On 28 October 2014 09:58, Bill Arlofski <waa-hobbitml at revpol.com> wrote:
Other ideas? Can I somehow hammer this square peg into a round hole?
You can create a dynamic file based on the logfile, and alert on that. For example, in client-local.cfg, something like this:
log:LOG=/tmp/zlic.status; M=$(date +%M); [ $(expr $M % 10) -ge 5 ] && rm -f $LOG; grep "ArchivingAccountsLimit exceeded" /var/log/messages >> $LOG; [ -s $LOG ] && echo "$LOG":4096
I'm assuming that /var/log/messages is rotated daily. What happens here is that zlic.status will get the log entries from your current messages file (updated every 5 minutes) appended to it. If there are no log entries, then the filename is not echoed and Xymon will ignore it (and no alerts possible).
The trick here is that the zlic.status file is emptied only every second run (every 10 minutes) prior to appending the log entries. By shrinking the file size, logfetch thinks the file has been rotated, zeroes its status, and starts looking at the file from the beginning.
Note that if you get a log entry in your messages file just prior to rotation, then you'll only get an alert between the time the message is detected and the messages file is rotated, which could be only a few minutes, or even not at all if the timing isn't favourable. So in other words, this will generate an alert that persists until the next rotation of messages, or messages in the last 0-24 hours. If you want to go for longer than that, you could perhaps grep from the current and previous messages file, so you're alerting on any messages in the last 24-48 hours.
Another way to do this is to use a "file:" definition, similarly creating a status file and then alarming on the file's size (non-zero indicating an alertable log entry). For example:
file:LOG=/tmp/zlic.status; grep "ArchivingAccountsLimit exceeded" /var/log/messages >> $LOG; echo $LOG
Then in analysis.cfg, create a matching entry and alert on size>0. A down-side to this approach is that you get a particularly unhelpful message along the lines of "FILE /tmp/zlic.status red size >0".
A third and similar way to do this is to create a file that exists only if the licencing log is not detected. Like so:
file:LOG=/tmp/zlic.OK; grep "ArchivingAccountsLimit exceeded" >/dev/null && rm -f $LOG || touch $LOG; echo $LOG
Then in analysis.cfg, create a matching entry and alert on "noexist".

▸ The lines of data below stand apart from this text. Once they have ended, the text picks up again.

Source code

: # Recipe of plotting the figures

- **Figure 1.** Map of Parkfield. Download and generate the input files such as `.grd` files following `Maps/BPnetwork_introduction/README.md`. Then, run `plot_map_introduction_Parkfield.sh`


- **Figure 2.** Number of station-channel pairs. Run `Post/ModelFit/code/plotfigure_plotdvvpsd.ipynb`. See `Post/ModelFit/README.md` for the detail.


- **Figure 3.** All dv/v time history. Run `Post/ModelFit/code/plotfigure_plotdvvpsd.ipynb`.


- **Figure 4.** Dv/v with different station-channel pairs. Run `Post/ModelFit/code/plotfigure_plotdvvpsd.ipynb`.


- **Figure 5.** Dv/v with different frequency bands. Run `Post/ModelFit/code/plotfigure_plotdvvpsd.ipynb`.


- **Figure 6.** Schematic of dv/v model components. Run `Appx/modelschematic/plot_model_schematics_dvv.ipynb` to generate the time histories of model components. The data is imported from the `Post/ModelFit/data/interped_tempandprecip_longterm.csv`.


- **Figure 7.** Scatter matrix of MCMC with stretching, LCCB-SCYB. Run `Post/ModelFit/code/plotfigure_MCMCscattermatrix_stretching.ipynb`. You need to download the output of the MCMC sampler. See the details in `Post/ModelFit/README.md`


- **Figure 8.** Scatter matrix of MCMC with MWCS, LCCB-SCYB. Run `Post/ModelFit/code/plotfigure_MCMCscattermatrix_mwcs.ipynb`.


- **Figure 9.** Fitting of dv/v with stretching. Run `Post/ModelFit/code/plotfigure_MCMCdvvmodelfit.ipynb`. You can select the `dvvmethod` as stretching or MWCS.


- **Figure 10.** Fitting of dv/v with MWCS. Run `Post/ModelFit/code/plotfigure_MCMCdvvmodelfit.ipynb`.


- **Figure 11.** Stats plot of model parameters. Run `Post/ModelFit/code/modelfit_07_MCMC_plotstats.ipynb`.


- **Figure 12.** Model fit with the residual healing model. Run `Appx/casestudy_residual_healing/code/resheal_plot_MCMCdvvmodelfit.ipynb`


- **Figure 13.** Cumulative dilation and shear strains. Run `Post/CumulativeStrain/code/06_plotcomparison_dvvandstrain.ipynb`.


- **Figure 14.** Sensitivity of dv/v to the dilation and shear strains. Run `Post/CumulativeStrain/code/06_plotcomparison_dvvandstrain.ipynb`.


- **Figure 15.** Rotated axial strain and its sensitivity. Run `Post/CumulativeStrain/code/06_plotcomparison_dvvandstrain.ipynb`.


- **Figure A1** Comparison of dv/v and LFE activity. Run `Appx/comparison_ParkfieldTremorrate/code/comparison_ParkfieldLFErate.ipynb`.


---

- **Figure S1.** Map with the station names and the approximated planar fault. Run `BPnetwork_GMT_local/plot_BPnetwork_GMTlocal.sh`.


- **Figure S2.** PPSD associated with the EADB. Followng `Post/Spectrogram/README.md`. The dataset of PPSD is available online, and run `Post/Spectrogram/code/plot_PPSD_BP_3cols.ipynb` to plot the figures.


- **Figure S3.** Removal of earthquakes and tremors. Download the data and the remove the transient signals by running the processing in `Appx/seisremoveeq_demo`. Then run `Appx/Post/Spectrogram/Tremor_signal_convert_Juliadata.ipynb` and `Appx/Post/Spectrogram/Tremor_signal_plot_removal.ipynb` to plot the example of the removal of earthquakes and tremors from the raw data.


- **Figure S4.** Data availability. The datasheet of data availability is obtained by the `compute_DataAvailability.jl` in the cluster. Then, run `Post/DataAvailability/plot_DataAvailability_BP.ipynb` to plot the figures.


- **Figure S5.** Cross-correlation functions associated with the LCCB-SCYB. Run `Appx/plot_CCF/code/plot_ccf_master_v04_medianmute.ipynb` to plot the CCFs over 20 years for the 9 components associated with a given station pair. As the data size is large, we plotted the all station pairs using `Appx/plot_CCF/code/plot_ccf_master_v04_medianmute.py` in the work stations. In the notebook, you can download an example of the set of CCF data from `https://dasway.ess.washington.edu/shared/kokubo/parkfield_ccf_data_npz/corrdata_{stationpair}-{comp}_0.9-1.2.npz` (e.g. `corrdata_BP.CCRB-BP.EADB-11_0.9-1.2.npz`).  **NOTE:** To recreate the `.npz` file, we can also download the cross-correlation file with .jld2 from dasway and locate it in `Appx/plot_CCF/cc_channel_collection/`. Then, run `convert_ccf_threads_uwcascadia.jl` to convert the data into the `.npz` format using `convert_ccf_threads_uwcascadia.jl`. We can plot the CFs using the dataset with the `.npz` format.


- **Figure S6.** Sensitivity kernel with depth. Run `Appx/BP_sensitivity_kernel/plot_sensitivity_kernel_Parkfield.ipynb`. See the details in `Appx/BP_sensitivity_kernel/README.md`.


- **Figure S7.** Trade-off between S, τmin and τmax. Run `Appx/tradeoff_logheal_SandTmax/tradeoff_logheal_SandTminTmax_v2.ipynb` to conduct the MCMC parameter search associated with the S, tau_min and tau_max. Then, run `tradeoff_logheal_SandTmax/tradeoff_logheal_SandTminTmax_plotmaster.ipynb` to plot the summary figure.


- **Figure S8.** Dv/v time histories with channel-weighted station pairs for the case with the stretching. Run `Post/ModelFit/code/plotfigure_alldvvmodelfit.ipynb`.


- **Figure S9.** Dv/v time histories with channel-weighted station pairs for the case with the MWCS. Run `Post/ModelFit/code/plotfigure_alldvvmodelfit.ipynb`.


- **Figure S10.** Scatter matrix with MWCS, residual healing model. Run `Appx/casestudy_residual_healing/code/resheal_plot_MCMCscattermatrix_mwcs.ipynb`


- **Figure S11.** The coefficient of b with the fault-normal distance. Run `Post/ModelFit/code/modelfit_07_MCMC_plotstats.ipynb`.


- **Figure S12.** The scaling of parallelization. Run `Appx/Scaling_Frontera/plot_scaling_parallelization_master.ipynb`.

Yet another way to do this is to use a pseudo-file to generate a status message. For example:
file:COL=green; MSG="licencing OK"; LOGS=$(grep "ArchivingAccountsLimit exceeded" /var/log/messages); [ "$LOGS" ] && { COL=red; MSG="licencing error"; }; echo "status ${MACHINE}.zlic $COL $(date) $MSG" | $XYMON $XYMSRV @
There is no output from this pseudo-file, so Xymon will not take any "file" connotations from it and will simply ignore it, except for the side-effects from the $XYMON command that's also run here. This is tantamount to having a client-side ext script, and you may simply prefer to do that. But this can be deployed centrally.
A few notes:
- None of these specific examples have been tested, and may contain syntax errors, but scriptlets like these have been used on production systems.
- I deliberately avoided using colons and backticks, because they are interpreted by the logfetch binary, and break the scriptlets.
- These scriptlets take up to 15 minutes to start reporting after being added to client-local.cfg. When I'm testing these sort of things, I like to bring up a xymoncmd shell, and paste in the bits between the backticks, and look for errors or unexpected output.
J